Just two years earlier Professor Byard was part of the Bali bombing aid effort, spending countless hours sifting through the remains of the 202 dead to help in the identification process.
"Security issues were of prime consideration in Bali as the disaster was the result of international terrorism and not the consequence of a natural event," he said. "In Bali, although the number of victims was relatively low, progress was slow owing to dismemberment of many of the bodies."
Both experiences have earned Professor Byard an Australian Federal Police (AFP) Operations Medal, presented last month by the SA Police Commissioner, Malcolm Hyde, at a special parade at Fort Largs.
Dr Helen James has also received an AFP medal for her work in Thailand, identifying bodies from the 2004 tsunami.
Professor Byard is the only South Australian civilian to be awarded the AFP Operations Medal for both Bali (Operation Alliance) and the Asian Tsunami (Operation Cawdor). He was awarded the Humanitarian Overseas Medal in 2006 for his work in Thailand.
"The scale of the tsunami was just so overwhelming," he recalled. "It was the worst thing I have ever witnessed in my life."
But in a surreal way, he also saw human nature at its best. "In Thailand, hundreds of Buddhist monks would wander around the dead bodies at night to bring peace to the spirits of the dead. I also attended a ceremony to honour the dead in which 2000 rice paper lanterns were released into the night sky. It was like watching the Milky Way over our heads. Without a doubt, it was the most beautiful thing I have ever seen."
Dr James was the first South Australian Disaster Victim Identification specialist on the ground after the tsunami, working out of the Yan Yao temple in Takua Pa, north of Phuket.
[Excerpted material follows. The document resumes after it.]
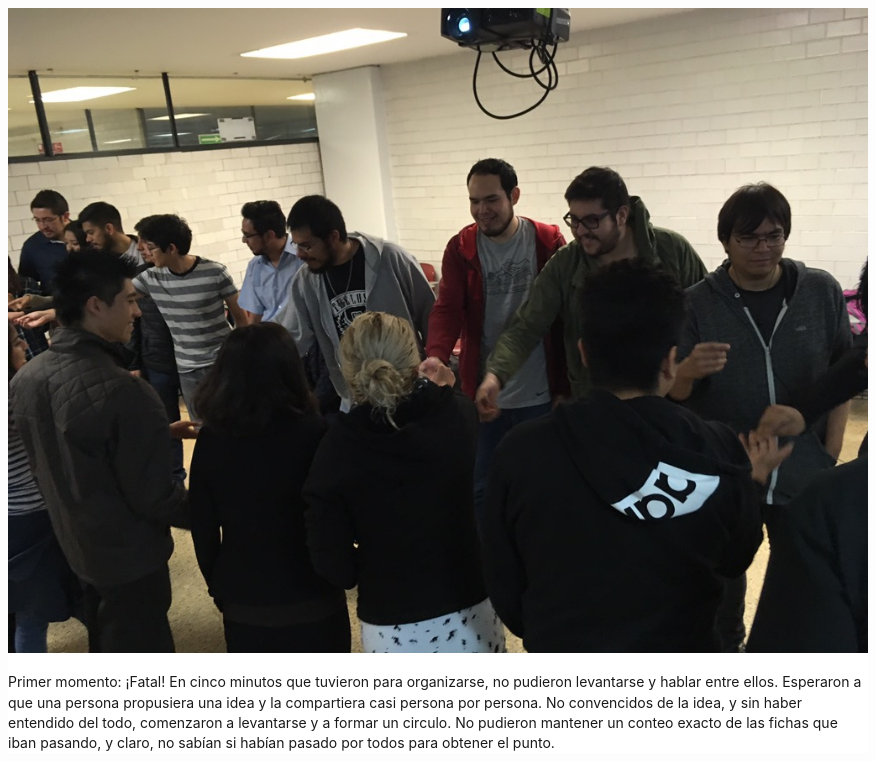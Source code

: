 ![](https://github.com/carlogilmar/site/blob/master/static/blog/workshop/ocho.jpg)

Primer momento: ¡Fatal! En cinco minutos que tuvieron para organizarse, no pudieron levantarse y hablar entre ellos. Esperaron a que una persona propusiera una idea y la compartiera casi persona por persona. No convencidos de la idea, y sin haber entendido del todo, comenzaron a levantarse y a formar un circulo. No pudieron mantener un conteo exacto de las fichas que iban pasando, y claro, no sabían si habían pasado por todos para obtener el punto.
"Theoretically we were prepared, but the reality was fairly stark because I was on the first rotation and there was still a lot of confusion," she said.
"From a professional perspective it was invaluable, and it was a privilege to have been there to make a difference."
Dr James also received a Humanitarian Overseas Medal in 2006 for her work in the tsunami. She was also involved in the identification of bodies in Bali, working out of Adelaide and liaising with Australian relatives to provide dental information to the teams at the bomb site.
Dr Giac Cirillo, Dr Tony Lake and Dr Kain Rowlings, all former University of Adelaide staff members associated with the Forensic Odontology Unit, also received the AFP Operations Medal.